» Source information:
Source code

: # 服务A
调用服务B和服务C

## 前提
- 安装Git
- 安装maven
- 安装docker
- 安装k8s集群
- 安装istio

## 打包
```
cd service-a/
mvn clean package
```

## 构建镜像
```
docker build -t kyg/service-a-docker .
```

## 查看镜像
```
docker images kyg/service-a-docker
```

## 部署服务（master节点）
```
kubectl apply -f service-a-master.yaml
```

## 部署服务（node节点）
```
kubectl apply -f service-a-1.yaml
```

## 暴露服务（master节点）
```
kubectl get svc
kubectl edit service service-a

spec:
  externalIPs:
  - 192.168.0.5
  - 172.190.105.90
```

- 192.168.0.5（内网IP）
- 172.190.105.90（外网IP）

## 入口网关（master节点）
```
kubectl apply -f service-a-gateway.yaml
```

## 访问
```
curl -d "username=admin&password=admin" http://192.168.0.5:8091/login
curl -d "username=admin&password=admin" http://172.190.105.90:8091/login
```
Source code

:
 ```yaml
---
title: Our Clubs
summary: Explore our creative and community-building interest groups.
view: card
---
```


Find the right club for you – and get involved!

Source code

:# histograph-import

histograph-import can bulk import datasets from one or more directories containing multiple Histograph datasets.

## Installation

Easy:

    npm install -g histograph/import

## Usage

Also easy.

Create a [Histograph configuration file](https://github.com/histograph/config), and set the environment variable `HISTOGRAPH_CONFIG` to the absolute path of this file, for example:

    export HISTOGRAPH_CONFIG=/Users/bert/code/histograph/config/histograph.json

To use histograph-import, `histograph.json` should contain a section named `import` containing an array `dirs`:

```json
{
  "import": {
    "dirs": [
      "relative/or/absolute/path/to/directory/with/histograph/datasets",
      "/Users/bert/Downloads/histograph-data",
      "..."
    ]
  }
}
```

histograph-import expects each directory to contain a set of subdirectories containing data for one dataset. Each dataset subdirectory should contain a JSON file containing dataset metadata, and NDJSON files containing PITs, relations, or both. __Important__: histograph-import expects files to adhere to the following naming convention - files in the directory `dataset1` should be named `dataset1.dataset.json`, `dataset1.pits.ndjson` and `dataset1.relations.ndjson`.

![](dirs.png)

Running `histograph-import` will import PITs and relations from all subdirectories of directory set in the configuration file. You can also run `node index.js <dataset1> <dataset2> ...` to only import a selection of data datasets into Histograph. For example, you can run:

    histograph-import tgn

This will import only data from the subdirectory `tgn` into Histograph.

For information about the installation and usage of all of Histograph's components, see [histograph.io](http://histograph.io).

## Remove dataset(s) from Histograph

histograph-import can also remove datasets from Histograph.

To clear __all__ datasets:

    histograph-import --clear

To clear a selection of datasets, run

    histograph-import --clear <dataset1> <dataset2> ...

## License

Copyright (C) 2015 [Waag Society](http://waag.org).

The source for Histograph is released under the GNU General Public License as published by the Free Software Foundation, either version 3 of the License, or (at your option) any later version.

» Your task: Please repeat the material in full, keeping it exact.

» Result for this task:
Source code

: # 服务A
调用服务B和服务C

## 前提
- 安装Git
- 安装maven
- 安装docker
- 安装k8s集群
- 安装istio

## 打包
```
cd service-a/
mvn clean package
```

## 构建镜像
```
docker build -t kyg/service-a-docker .
```

## 查看镜像
```
docker images kyg/service-a-docker
```

## 部署服务（master节点）
```
kubectl apply -f service-a-master.yaml
```

## 部署服务（node节点）
```
kubectl apply -f service-a-1.yaml
```

## 暴露服务（master节点）
```
kubectl get svc
kubectl edit service service-a

spec:
  externalIPs:
  - 192.168.0.5
  - 172.190.105.90
```

- 192.168.0.5（内网IP）
- 172.190.105.90（外网IP）

## 入口网关（master节点）
```
kubectl apply -f service-a-gateway.yaml
```

## 访问
```
curl -d "username=admin&password=admin" http://192.168.0.5:8091/login
curl -d "username=admin&password=admin" http://172.190.105.90:8091/login
```
Source code

:
 ```yaml
---
title: Our Clubs
summary: Explore our creative and community-building interest groups.
view: card
---
```


Find the right club for you – and get involved!

Source code

:# histograph-import

histograph-import can bulk import datasets from one or more directories containing multiple Histograph datasets.

## Installation

Easy:

    npm install -g histograph/import

## Usage

Also easy.

Create a [Histograph configuration file](https://github.com/histograph/config), and set the environment variable `HISTOGRAPH_CONFIG` to the absolute path of this file, for example:

    export HISTOGRAPH_CONFIG=/Users/bert/code/histograph/config/histograph.json

To use histograph-import, `histograph.json` should contain a section named `import` containing an array `dirs`:

```json
{
  "import": {
    "dirs": [
      "relative/or/absolute/path/to/directory/with/histograph/datasets",
      "/Users/bert/Downloads/histograph-data",
      "..."
    ]
  }
}
```

histograph-import expects each directory to contain a set of subdirectories containing data for one dataset. Each dataset subdirectory should contain a JSON file containing dataset metadata, and NDJSON files containing PITs, relations, or both. __Important__: histograph-import expects files to adhere to the following naming convention - files in the directory `dataset1` should be named `dataset1.dataset.json`, `dataset1.pits.ndjson` and `dataset1.relations.ndjson`.

![](dirs.png)

Running `histograph-import` will import PITs and relations from all subdirectories of directory set in the configuration file. You can also run `node index.js <dataset1> <dataset2> ...` to only import a selection of data datasets into Histograph. For example, you can run:

    histograph-import tgn

This will import only data from the subdirectory `tgn` into Histograph.

For information about the installation and usage of all of Histograph's components, see [histograph.io](http://histograph.io).

## Remove dataset(s) from Histograph

histograph-import can also remove datasets from Histograph.

To clear __all__ datasets:

    histograph-import --clear

To clear a selection of datasets, run

    histograph-import --clear <dataset1> <dataset2> ...

## License

Copyright (C) 2015 [Waag Society](http://waag.org).

The source for Histograph is released under the GNU General Public License as published by the Free Software Foundation, either version 3 of the License, or (at your option) any later version.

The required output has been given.